--- MATERIAL PROVIDED Enclosed Below ---

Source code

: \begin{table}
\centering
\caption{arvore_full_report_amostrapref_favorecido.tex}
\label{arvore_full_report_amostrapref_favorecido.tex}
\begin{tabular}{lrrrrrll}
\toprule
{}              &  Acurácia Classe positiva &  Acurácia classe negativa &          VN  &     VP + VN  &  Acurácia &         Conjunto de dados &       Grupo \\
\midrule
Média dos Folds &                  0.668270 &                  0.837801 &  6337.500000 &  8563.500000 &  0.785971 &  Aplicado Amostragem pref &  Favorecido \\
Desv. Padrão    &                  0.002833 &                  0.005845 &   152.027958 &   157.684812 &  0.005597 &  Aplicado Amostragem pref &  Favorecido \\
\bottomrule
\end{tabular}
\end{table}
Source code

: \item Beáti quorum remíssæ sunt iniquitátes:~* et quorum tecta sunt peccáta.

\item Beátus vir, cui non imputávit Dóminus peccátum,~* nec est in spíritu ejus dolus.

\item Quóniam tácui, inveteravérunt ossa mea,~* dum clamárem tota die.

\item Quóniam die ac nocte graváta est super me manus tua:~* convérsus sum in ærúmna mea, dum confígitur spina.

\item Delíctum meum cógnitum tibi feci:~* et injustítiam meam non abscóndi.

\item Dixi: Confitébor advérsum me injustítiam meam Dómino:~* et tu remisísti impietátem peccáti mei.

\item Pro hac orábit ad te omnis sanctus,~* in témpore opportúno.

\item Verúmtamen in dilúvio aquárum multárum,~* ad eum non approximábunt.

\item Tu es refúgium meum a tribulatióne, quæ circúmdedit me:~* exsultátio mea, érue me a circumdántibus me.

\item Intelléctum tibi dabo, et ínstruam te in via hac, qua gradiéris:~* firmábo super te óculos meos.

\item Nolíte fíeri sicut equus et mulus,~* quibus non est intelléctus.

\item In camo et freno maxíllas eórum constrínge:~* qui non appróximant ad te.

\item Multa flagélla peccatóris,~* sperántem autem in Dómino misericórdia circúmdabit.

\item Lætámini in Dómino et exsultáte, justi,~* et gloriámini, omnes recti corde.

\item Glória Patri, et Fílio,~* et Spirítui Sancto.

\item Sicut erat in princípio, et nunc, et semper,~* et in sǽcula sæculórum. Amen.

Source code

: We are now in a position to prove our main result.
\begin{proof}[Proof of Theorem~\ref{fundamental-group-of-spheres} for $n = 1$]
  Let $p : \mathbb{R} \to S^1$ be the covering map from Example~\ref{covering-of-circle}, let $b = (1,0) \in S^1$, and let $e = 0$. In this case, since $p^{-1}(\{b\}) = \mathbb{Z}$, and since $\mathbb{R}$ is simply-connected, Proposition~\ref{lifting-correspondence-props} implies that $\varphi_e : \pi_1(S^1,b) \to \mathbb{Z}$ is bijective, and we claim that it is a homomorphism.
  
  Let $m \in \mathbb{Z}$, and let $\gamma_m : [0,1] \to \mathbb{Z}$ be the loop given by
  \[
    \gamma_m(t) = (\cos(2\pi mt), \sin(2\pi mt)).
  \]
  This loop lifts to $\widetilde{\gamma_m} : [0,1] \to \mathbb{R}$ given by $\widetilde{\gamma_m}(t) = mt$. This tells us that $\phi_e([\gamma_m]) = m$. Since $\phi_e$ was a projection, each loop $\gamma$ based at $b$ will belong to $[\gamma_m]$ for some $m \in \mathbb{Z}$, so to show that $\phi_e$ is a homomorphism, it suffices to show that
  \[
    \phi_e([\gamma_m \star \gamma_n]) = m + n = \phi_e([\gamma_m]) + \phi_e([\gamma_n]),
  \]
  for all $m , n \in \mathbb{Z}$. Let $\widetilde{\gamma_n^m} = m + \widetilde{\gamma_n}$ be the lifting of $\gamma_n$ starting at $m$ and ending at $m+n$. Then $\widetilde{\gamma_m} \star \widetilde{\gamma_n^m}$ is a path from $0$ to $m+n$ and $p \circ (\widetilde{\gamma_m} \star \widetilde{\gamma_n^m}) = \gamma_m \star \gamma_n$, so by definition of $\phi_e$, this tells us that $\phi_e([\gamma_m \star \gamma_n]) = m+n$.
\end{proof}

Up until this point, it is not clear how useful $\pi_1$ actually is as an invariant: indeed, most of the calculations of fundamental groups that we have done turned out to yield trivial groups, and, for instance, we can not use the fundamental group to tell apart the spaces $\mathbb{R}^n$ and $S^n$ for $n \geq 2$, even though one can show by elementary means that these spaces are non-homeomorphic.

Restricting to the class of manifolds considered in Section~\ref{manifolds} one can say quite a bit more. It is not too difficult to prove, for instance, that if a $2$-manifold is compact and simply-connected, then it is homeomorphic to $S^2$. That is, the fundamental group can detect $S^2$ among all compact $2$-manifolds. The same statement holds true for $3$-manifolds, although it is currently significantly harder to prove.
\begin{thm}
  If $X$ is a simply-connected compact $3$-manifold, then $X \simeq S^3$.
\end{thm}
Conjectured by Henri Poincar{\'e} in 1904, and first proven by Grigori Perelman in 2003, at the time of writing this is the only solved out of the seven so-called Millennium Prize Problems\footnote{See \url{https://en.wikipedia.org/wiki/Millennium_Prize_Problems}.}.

--- End of Enclosed MATERIAL PROVIDED ---

EXERCISE REQUIREMENTS: Return all of the entries above exactly as they stand.

YOUR SOLUTION:
Source code

: \begin{table}
\centering
\caption{arvore_full_report_amostrapref_favorecido.tex}
\label{arvore_full_report_amostrapref_favorecido.tex}
\begin{tabular}{lrrrrrll}
\toprule
{}              &  Acurácia Classe positiva &  Acurácia classe negativa &          VN  &     VP + VN  &  Acurácia &         Conjunto de dados &       Grupo \\
\midrule
Média dos Folds &                  0.668270 &                  0.837801 &  6337.500000 &  8563.500000 &  0.785971 &  Aplicado Amostragem pref &  Favorecido \\
Desv. Padrão    &                  0.002833 &                  0.005845 &   152.027958 &   157.684812 &  0.005597 &  Aplicado Amostragem pref &  Favorecido \\
\bottomrule
\end{tabular}
\end{table}
Source code

: \item Beáti quorum remíssæ sunt iniquitátes:~* et quorum tecta sunt peccáta.

\item Beátus vir, cui non imputávit Dóminus peccátum,~* nec est in spíritu ejus dolus.

\item Quóniam tácui, inveteravérunt ossa mea,~* dum clamárem tota die.

\item Quóniam die ac nocte graváta est super me manus tua:~* convérsus sum in ærúmna mea, dum confígitur spina.

\item Delíctum meum cógnitum tibi feci:~* et injustítiam meam non abscóndi.

\item Dixi: Confitébor advérsum me injustítiam meam Dómino:~* et tu remisísti impietátem peccáti mei.

\item Pro hac orábit ad te omnis sanctus,~* in témpore opportúno.

\item Verúmtamen in dilúvio aquárum multárum,~* ad eum non approximábunt.

\item Tu es refúgium meum a tribulatióne, quæ circúmdedit me:~* exsultátio mea, érue me a circumdántibus me.

\item Intelléctum tibi dabo, et ínstruam te in via hac, qua gradiéris:~* firmábo super te óculos meos.

\item Nolíte fíeri sicut equus et mulus,~* quibus non est intelléctus.

\item In camo et freno maxíllas eórum constrínge:~* qui non appróximant ad te.

\item Multa flagélla peccatóris,~* sperántem autem in Dómino misericórdia circúmdabit.

\item Lætámini in Dómino et exsultáte, justi,~* et gloriámini, omnes recti corde.

\item Glória Patri, et Fílio,~* et Spirítui Sancto.

\item Sicut erat in princípio, et nunc, et semper,~* et in sǽcula sæculórum. Amen.

Source code

: We are now in a position to prove our main result.
\begin{proof}[Proof of Theorem~\ref{fundamental-group-of-spheres} for $n = 1$]
  Let $p : \mathbb{R} \to S^1$ be the covering map from Example~\ref{covering-of-circle}, let $b = (1,0) \in S^1$, and let $e = 0$. In this case, since $p^{-1}(\{b\}) = \mathbb{Z}$, and since $\mathbb{R}$ is simply-connected, Proposition~\ref{lifting-correspondence-props} implies that $\varphi_e : \pi_1(S^1,b) \to \mathbb{Z}$ is bijective, and we claim that it is a homomorphism.
  
  Let $m \in \mathbb{Z}$, and let $\gamma_m : [0,1] \to \mathbb{Z}$ be the loop given by
  \[
    \gamma_m(t) = (\cos(2\pi mt), \sin(2\pi mt)).
  \]
  This loop lifts to $\widetilde{\gamma_m} : [0,1] \to \mathbb{R}$ given by $\widetilde{\gamma_m}(t) = mt$. This tells us that $\phi_e([\gamma_m]) = m$. Since $\phi_e$ was a projection, each loop $\gamma$ based at $b$ will belong to $[\gamma_m]$ for some $m \in \mathbb{Z}$, so to show that $\phi_e$ is a homomorphism, it suffices to show that
  \[
    \phi_e([\gamma_m \star \gamma_n]) = m + n = \phi_e([\gamma_m]) + \phi_e([\gamma_n]),
  \]
  for all $m , n \in \mathbb{Z}$. Let $\widetilde{\gamma_n^m} = m + \widetilde{\gamma_n}$ be the lifting of $\gamma_n$ starting at $m$ and ending at $m+n$. Then $\widetilde{\gamma_m} \star \widetilde{\gamma_n^m}$ is a path from $0$ to $m+n$ and $p \circ (\widetilde{\gamma_m} \star \widetilde{\gamma_n^m}) = \gamma_m \star \gamma_n$, so by definition of $\phi_e$, this tells us that $\phi_e([\gamma_m \star \gamma_n]) = m+n$.
\end{proof}

Up until this point, it is not clear how useful $\pi_1$ actually is as an invariant: indeed, most of the calculations of fundamental groups that we have done turned out to yield trivial groups, and, for instance, we can not use the fundamental group to tell apart the spaces $\mathbb{R}^n$ and $S^n$ for $n \geq 2$, even though one can show by elementary means that these spaces are non-homeomorphic.

Restricting to the class of manifolds considered in Section~\ref{manifolds} one can say quite a bit more. It is not too difficult to prove, for instance, that if a $2$-manifold is compact and simply-connected, then it is homeomorphic to $S^2$. That is, the fundamental group can detect $S^2$ among all compact $2$-manifolds. The same statement holds true for $3$-manifolds, although it is currently significantly harder to prove.
\begin{thm}
  If $X$ is a simply-connected compact $3$-manifold, then $X \simeq S^3$.
\end{thm}
Conjectured by Henri Poincar{\'e} in 1904, and first proven by Grigori Perelman in 2003, at the time of writing this is the only solved out of the seven so-called Millennium Prize Problems\footnote{See \url{https://en.wikipedia.org/wiki/Millennium_Prize_Problems}.}.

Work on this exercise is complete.